**SOURCE MATERIAL:**
- Opening Delimiter -
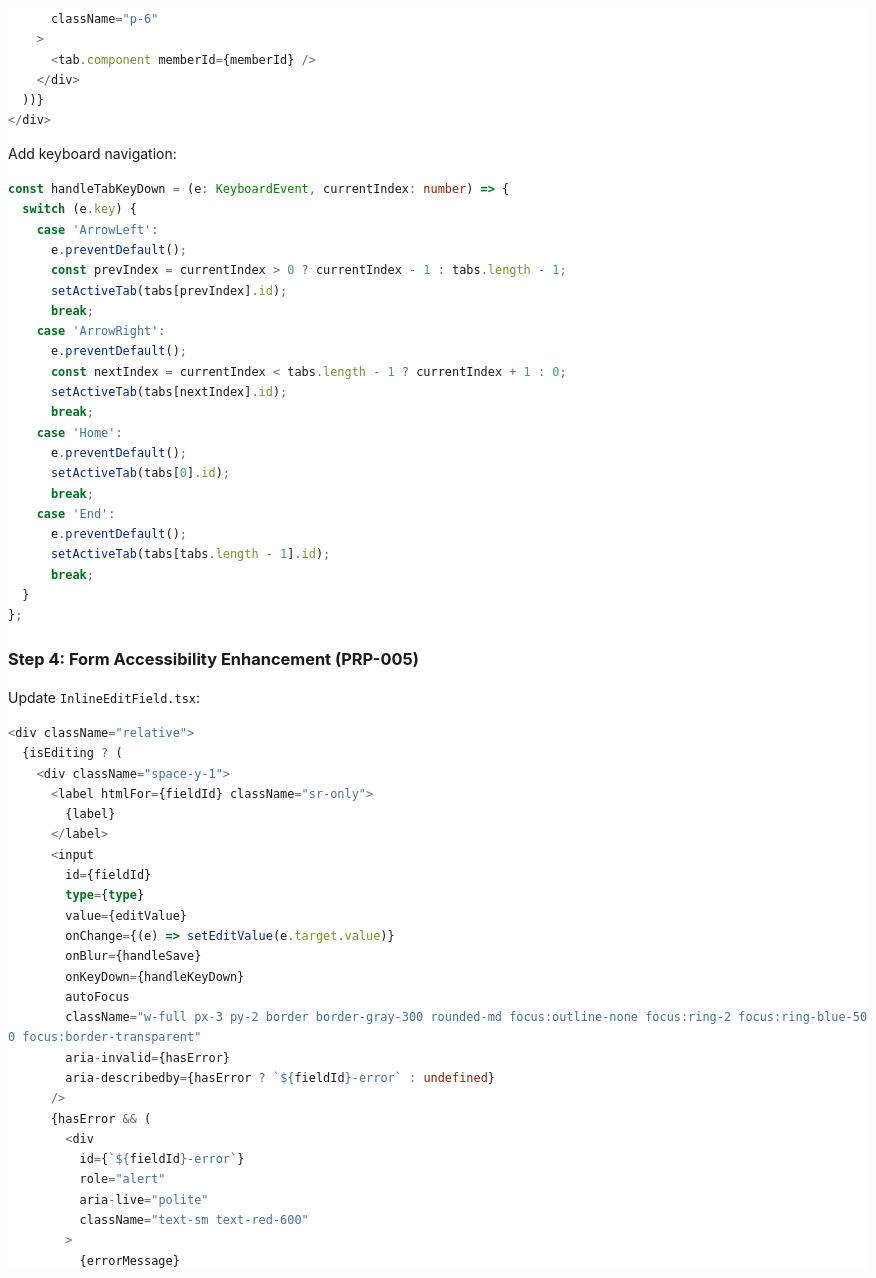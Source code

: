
 ```typescript
      className="p-6"
    >
      <tab.component memberId={memberId} />
    </div>
  ))}
</div>
```

Add keyboard navigation:
```typescript
const handleTabKeyDown = (e: KeyboardEvent, currentIndex: number) => {
  switch (e.key) {
    case 'ArrowLeft':
      e.preventDefault();
      const prevIndex = currentIndex > 0 ? currentIndex - 1 : tabs.length - 1;
      setActiveTab(tabs[prevIndex].id);
      break;
    case 'ArrowRight':
      e.preventDefault();
      const nextIndex = currentIndex < tabs.length - 1 ? currentIndex + 1 : 0;
      setActiveTab(tabs[nextIndex].id);
      break;
    case 'Home':
      e.preventDefault();
      setActiveTab(tabs[0].id);
      break;
    case 'End':
      e.preventDefault();
      setActiveTab(tabs[tabs.length - 1].id);
      break;
  }
};
```

### Step 4: Form Accessibility Enhancement (PRP-005)
Update `InlineEditField.tsx`:
```typescript
<div className="relative">
  {isEditing ? (
    <div className="space-y-1">
      <label htmlFor={fieldId} className="sr-only">
        {label}
      </label>
      <input
        id={fieldId}
        type={type}
        value={editValue}
        onChange={(e) => setEditValue(e.target.value)}
        onBlur={handleSave}
        onKeyDown={handleKeyDown}
        autoFocus
        className="w-full px-3 py-2 border border-gray-300 rounded-md focus:outline-none focus:ring-2 focus:ring-blue-500 focus:border-transparent"
        aria-invalid={hasError}
        aria-describedby={hasError ? `${fieldId}-error` : undefined}
      />
      {hasError && (
        <div 
          id={`${fieldId}-error`}
          role="alert"
          aria-live="polite"
          className="text-sm text-red-600"
        >
          {errorMessage}
```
- Closing Delimiter -
**EXERCISE:**
The records above must be repeated exactly, minus their pictures.

**SOLUTION TO THIS EXERCISE:**
Source code

:
 ```typescript
      className="p-6"
    >
      <tab.component memberId={memberId} />
    </div>
  ))}
</div>
```

Add keyboard navigation:
```typescript
const handleTabKeyDown = (e: KeyboardEvent, currentIndex: number) => {
  switch (e.key) {
    case 'ArrowLeft':
      e.preventDefault();
      const prevIndex = currentIndex > 0 ? currentIndex - 1 : tabs.length - 1;
      setActiveTab(tabs[prevIndex].id);
      break;
    case 'ArrowRight':
      e.preventDefault();
      const nextIndex = currentIndex < tabs.length - 1 ? currentIndex + 1 : 0;
      setActiveTab(tabs[nextIndex].id);
      break;
    case 'Home':
      e.preventDefault();
      setActiveTab(tabs[0].id);
      break;
    case 'End':
      e.preventDefault();
      setActiveTab(tabs[tabs.length - 1].id);
      break;
  }
};
```

### Step 4: Form Accessibility Enhancement (PRP-005)
Update `InlineEditField.tsx`:
```typescript
<div className="relative">
  {isEditing ? (
    <div className="space-y-1">
      <label htmlFor={fieldId} className="sr-only">
        {label}
      </label>
      <input
        id={fieldId}
        type={type}
        value={editValue}
        onChange={(e) => setEditValue(e.target.value)}
        onBlur={handleSave}
        onKeyDown={handleKeyDown}
        autoFocus
        className="w-full px-3 py-2 border border-gray-300 rounded-md focus:outline-none focus:ring-2 focus:ring-blue-500 focus:border-transparent"
        aria-invalid={hasError}
        aria-describedby={hasError ? `${fieldId}-error` : undefined}
      />
      {hasError && (
        <div 
          id={`${fieldId}-error`}
          role="alert"
          aria-live="polite"
          className="text-sm text-red-600"
        >
          {errorMessage}
```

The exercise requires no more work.